Over on iOS, the approach is similar: You can either tap and hold, or double-tap on a word to select it. Let your finger go, and you’ll see blue handles appear on either side of the word. If you need to, drag the handles out to extend the selection further, character by character.
For selecting large blocks of text, tap and hold on a word, then keep your finger pressed down. If you then move your finger around, the selection expands word by word, so you can quickly get entire sentences or paragraphs selected. Once you release your finger from the screen, you’ll see the blue handles appear.
One difference from Android is that you can also triple-tap with one finger to select an entire paragraph. With text selected, a pop-up menu appears above it, giving you options to Select all (highlight all the text on a page or in a particular section of an app) and to Copy the text to the iPhone clipboard so that you can paste it in another app.
Selecting text on Windows and macOS
With access to a keyboard and a mouse or trackpad, you’ve got a bit more flexibility when it comes to selecting text compared to your smartphone. You can simply click and drag across a section of text of course, but there are also lots of other text selection tips to know about.
One trick that works on both Windows and macOS is to double-click to quickly select a word—if you then keep the mouse or trackpad button pressed down, you can extend the selection a word at a time in either direction. For paragraphs, change it to a triple-click: As with words, you can either leave the selection on a single paragraph or drag the cursor around to select additional paragraphs.
On your computer, there are no pop-up menus like there are on mobile, but there are keyboard shortcuts.
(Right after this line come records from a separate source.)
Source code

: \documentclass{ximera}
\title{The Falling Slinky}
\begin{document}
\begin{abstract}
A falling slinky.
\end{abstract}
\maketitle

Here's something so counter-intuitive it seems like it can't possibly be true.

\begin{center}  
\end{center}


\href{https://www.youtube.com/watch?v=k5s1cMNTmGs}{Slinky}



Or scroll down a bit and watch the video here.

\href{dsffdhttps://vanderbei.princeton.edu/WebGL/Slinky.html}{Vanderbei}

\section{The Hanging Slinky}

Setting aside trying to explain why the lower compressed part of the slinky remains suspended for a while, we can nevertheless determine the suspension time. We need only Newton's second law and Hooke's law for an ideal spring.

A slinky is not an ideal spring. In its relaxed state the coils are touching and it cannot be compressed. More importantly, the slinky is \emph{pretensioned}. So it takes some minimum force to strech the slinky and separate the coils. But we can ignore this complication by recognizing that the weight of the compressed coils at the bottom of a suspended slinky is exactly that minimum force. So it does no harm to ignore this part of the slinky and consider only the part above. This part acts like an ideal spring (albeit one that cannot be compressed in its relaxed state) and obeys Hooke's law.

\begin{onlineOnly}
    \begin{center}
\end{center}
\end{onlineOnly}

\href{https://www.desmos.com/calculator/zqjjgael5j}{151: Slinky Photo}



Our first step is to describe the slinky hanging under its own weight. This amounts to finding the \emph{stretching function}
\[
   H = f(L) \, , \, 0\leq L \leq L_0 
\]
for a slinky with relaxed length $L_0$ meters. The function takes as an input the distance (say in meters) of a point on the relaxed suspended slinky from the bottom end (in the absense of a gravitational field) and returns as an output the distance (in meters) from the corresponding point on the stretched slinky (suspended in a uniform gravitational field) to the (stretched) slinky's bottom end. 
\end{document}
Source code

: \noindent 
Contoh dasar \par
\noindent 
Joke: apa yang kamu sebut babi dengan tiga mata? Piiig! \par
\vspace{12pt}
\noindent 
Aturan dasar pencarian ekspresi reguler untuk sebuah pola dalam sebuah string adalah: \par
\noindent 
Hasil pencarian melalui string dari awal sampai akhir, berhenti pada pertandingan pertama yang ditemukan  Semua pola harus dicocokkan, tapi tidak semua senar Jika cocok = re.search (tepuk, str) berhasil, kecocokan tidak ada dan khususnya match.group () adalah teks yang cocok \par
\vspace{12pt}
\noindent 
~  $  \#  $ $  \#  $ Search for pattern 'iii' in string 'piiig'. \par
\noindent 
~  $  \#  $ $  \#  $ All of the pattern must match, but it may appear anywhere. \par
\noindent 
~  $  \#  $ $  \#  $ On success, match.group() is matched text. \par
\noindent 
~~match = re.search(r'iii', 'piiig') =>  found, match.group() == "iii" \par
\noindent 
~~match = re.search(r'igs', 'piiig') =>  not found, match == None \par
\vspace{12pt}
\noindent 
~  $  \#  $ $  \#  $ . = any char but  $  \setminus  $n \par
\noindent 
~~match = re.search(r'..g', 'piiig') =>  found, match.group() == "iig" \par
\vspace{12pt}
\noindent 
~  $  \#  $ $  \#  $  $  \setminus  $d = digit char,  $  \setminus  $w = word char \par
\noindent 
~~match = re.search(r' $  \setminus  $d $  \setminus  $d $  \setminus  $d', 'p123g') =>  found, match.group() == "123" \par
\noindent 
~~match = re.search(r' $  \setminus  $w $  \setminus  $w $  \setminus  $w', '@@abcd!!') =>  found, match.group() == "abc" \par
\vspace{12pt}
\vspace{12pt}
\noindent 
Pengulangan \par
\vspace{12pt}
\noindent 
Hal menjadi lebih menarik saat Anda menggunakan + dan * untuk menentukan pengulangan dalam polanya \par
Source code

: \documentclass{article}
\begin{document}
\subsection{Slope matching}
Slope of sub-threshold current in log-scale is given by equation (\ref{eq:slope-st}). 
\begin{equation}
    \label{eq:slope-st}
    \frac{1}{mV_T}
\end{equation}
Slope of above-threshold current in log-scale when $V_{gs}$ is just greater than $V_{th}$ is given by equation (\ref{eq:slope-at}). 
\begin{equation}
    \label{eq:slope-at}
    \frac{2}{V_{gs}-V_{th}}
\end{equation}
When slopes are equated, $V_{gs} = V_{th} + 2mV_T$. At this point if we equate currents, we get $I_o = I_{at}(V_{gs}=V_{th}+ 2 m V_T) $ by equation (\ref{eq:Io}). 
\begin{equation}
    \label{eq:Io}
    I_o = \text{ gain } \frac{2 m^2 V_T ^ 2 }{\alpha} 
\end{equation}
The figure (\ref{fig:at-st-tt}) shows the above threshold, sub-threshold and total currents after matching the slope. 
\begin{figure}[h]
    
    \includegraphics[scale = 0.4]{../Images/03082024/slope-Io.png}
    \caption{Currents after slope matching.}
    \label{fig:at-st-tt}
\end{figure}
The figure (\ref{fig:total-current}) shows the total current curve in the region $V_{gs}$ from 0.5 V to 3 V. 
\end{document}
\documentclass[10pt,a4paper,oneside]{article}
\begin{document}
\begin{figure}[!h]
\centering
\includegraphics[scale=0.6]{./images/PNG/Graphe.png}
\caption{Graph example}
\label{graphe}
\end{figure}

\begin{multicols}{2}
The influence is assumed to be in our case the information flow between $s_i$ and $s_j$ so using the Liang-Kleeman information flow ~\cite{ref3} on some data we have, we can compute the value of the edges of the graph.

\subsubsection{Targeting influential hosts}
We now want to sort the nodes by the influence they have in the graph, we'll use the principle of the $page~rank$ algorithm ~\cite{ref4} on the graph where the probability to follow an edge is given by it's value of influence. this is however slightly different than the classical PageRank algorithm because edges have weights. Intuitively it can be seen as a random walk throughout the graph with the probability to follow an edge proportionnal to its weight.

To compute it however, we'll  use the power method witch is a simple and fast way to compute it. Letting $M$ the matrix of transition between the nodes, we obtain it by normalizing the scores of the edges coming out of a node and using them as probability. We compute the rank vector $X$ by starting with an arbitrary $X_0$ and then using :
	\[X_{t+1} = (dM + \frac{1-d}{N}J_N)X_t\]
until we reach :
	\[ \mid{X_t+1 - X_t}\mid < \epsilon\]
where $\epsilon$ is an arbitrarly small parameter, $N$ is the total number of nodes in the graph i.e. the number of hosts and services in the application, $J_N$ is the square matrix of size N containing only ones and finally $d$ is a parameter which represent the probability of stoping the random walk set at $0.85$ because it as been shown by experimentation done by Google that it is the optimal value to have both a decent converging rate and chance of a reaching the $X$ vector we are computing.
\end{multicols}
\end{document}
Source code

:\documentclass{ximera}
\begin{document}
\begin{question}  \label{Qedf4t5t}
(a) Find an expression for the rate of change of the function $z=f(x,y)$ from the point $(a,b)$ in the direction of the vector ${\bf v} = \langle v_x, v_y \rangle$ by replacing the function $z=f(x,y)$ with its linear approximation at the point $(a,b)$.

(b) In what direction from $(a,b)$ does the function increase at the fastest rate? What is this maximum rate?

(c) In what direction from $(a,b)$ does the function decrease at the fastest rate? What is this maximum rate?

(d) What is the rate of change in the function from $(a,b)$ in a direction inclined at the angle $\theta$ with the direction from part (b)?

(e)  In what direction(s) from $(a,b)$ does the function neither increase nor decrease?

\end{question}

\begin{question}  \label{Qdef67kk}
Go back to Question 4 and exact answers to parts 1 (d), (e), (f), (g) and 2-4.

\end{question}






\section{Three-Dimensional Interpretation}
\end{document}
Ctrl+A on Windows and Cmd+A on macOS will select all of the text in a document or webpage, for example. With text selected, Ctrl+C on Windows and Cmd+C on a Mac will copy the text to the clipboard, while Ctrl+V or Cmd+V will cut it.
You can also right-click on a selected portion of text to bring up a context-sensitive menu. The options on this menu will vary depending on the program you’re currently using, but you should find both Copy and Cut. You might also see options to Delete the text and Share it somewhere else.
If you’re more comfortable using keyboard shortcuts to select text, you’ve got plenty of alternatives. On both Windows and macOS, Shift+Left Arrow and Shift+Right Arrow will select text to the left or right one character at a time. You can also use Shift+Up Arrow and Shift+Down Arrow to select entire lines of text at a time. A caveat, though—the selection cursor will jump to the same spot on the adjacent line, so if you want to select clean lines of text, it might get a bit messy. This is a good reason to refine your selection: Hold down Ctrl (Windows) or Option (macOS) at the same time, and the selection expands a word at a time rather than a character.
You can use Shift+Home (Windows) or Cmd+Shift+Left Arrow (macOS) to select all the text on the current line to the left, and Shift+End (Windows) or Cmd+Shift+Right Arrow to select all the text on the current line to the right. There’s also Ctrl+Shift+Home (Windows) or Cmd+Shift+Up Arrow (macOS) to select everything between the current position and the top of a document or webpage, and Ctrl+Shift+End (Windows) or Cmd+Shift+Down Arrow (macOS) to select everything between the current position and the bottom of a document or webpage.